American-bred Thoroughbred racehorse

Gentle Thoughts (23 February 1971 - after 1985) was Kentucky-bred Irish-trained Thoroughbred racehorse and broodmare. After she showed promising, but unremarkable form in the early part of her two-year-old season, she established herself as one of the leading fillies of her generation in the autumn of 1973, recording consecutive Group One victories in the Flying Childers Stakes and Cheveley Park Stakes. At the end of the year she was the joint-best two-year-old filly in both Britain and Ireland. She failed to reproduce her form as a three-year-old and had little success as a broodmare.

==Background==
Gentle Thoughts was a "close-coupled, good-quartered" chestnut mare with a white blaze and three long white socks bred in Kentucky by George F Getty II, a grandson of J Paul Getty. She was one of the best horses sired by Bold Lad, the American Champion Two-Year-Old Male Horse of 1964. Her dam, Solid Thought was a high-class racemare who won the Santa Ynez Stakes and the Honeymoon Handicap in 1960. She produced several other winner including Junius who won the Middle Park Stakes in 1976. Solid Thought was a descendant of the broodmare Traverse, making her a distant relative of Hasty Road, Bold Bidder and Intrepidity.
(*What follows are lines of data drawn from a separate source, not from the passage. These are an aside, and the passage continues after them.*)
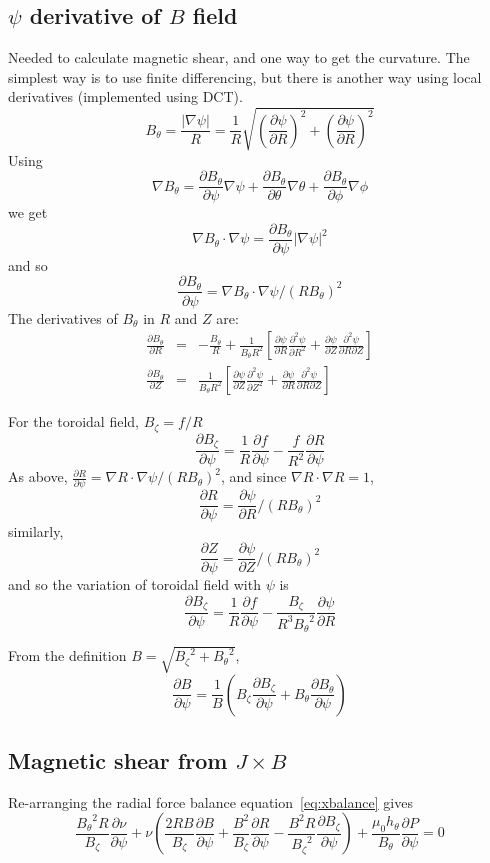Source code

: \documentclass[12pt, a4paper]{article}
\newcommand{\deriv}[2]{\ensuremath{\frac{\partial #1}{\partial #2}}}
\newcommand{\dderiv}[2]{\ensuremath{\frac{\partial^2 #1}{\partial {#2}^2}}}
\newcommand{\hthe}{\ensuremath{h_\theta}}
\newcommand{\Bp}{\ensuremath{B_\theta}}
\newcommand{\Bt}{\ensuremath{B_\zeta}}
\begin{document}
\subsection{$\psi$ derivative of $B$ field}

Needed to calculate magnetic shear, and one way to get the curvature.
The simplest way is to use finite differencing, but there is another way
using local derivatives (implemented using DCT).
\[
\Bp = \frac{\left|\nabla\psi\right|}{R} = \frac{1}{R}\sqrt{\left(\deriv{\psi}{R}\right)^2 + \left(\deriv{\psi}{R}\right)^2}
\]
Using
\[
\nabla\Bp = \deriv{\Bp}{\psi}\nabla\psi + \deriv{\Bp}{\theta}\nabla\theta + \deriv{\Bp}{\phi}\nabla\phi
\]
we get
\[
\nabla\Bp \cdot\nabla\psi = \deriv{\Bp}{\psi}\left|\nabla\psi\right|^2
\]
and so
\[
\deriv{\Bp}{\psi} = \nabla\Bp \cdot\nabla\psi / \left(R\Bp\right)^2
\]
The derivatives of $\Bp$ in $R$ and $Z$ are:
\begin{eqnarray*}
\deriv{\Bp}{R} &=& -\frac{\Bp}{R} + \frac{1}{\Bp R^2}\left[\deriv{\psi}{R}\dderiv{\psi}{R} + \deriv{\psi}{Z}\frac{\partial^2\psi}{\partial R\partial Z}\right] \\
\deriv{\Bp}{Z} &=& \frac{1}{\Bp R^2}\left[\deriv{\psi}{Z}\dderiv{\psi}{Z} + \deriv{\psi}{R}\frac{\partial^2\psi}{\partial R\partial Z}\right]
\end{eqnarray*}

For the toroidal field, $\Bt = f/R$
\[
\deriv{\Bt}{\psi} = \frac{1}{R}\deriv{f}{\psi} - \frac{f}{R^2}\deriv{R}{\psi}
\]
As above, $\deriv{R}{\psi} = \nabla R \cdot\nabla\psi / \left(R\Bp\right)^2$,
and since $\nabla R\cdot\nabla R = 1$,
\[
\deriv{R}{\psi} = \deriv{\psi}{R} / \left(R\Bp\right)^2
\]
similarly,
\[
\deriv{Z}{\psi} = \deriv{\psi}{Z} / \left(R\Bp\right)^2
\]
and so the variation of toroidal field with $\psi$ is
\[
\deriv{\Bt}{\psi} = \frac{1}{R}\deriv{f}{\psi} - \frac{\Bt}{R^3\Bp^2}\deriv{\psi}{R}
\]

From the definition $B=\sqrt{\Bt^2 + \Bp^2}$, 
\[
\deriv{B}{\psi} = \frac{1}{B}\left(\Bt\deriv{\Bt}{\psi} + \Bp\deriv{\Bp}{\psi}\right)
\]

\subsection{Magnetic shear from $J\times B$}

Re-arranging the radial force balance equation~\ref{eq:xbalance} gives
\[
\frac{\Bp^2R}{\Bt}\deriv{\nu}{\psi} + \nu\left(\frac{2RB}{\Bt}\deriv{B}{\psi} + \frac{B^2}{\Bt}\deriv{R}{\psi} - \frac{B^2R}{\Bt^2}\deriv{\Bt}{\psi}\right) + \frac{\mu_0\hthe}{\Bp}\deriv{P}{\psi} = 0
\]
\end{document}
As a yearling, the filly was offered for sale and bought for $22,000 by representatives of Nelson Bunker Hunt. She was sent to Europe where she was trained near Naas in County Kildare by Ted Curtin.

==Racing career==

===1973: two-year-old season===
Gentle Thoughts made her debut with a win in a five furlong maiden race at Phoenix Park Racecourse and then finished third in a minor race over the same distance at Leopardstown. She then finished second by a head in a nursery (a handicap race for juveniles) at the Curragh, receiving six pounds from the winner Elakonee Wind. Her next race was the Ballymany Stakes at the Curragh when she showed her first signs of high class form as she led from the start and won by three lengths from the 1/2 favourite Pepi Image, a filly who had finished second in the Phoenix Stakes.

In September Gentle Thoughts was sent to England to contest the Group One Flying Childers Stakes over five furlongs at Doncaster Racecourse. Ridden by Lester Piggott she started favourite against six opponents headed by The Blues, a colt who had finished second in the Richmond Stakes and went on to win the Haydock Sprint Cup. The outsider Alexben unseated his jockey exiting the stalls and ran loose for the rest of the race. Gentle Thoughts took the lead in the closing stages and won by three quarters of a length from The Blues, who had been hampered by the riderless Alexben. In October, Gentle Thoughts returned to England for the Cheveley Park Stakes (then the only Group One race restricted to two-year-old fillies) over six furlongs at Newmarket Racecourse. Ridden by the Australian Bill Pyers she started at odds of 9/2 against a field headed by Bitty Girl, a filly who had won all five of her races including the Queen Mary Stakes, Molecomb Stakes and Lowther Stakes as well as Celestial Dawn who had won the Princess Margaret Stakes (beating Highclere, Polygamy and Melchbourne) and the Cherry Hinton Stakes. Gentle Thoughts took the lead from the start and fought off several challenges to win by a length from Red Berry, Lady Tan and Celestial Dawn.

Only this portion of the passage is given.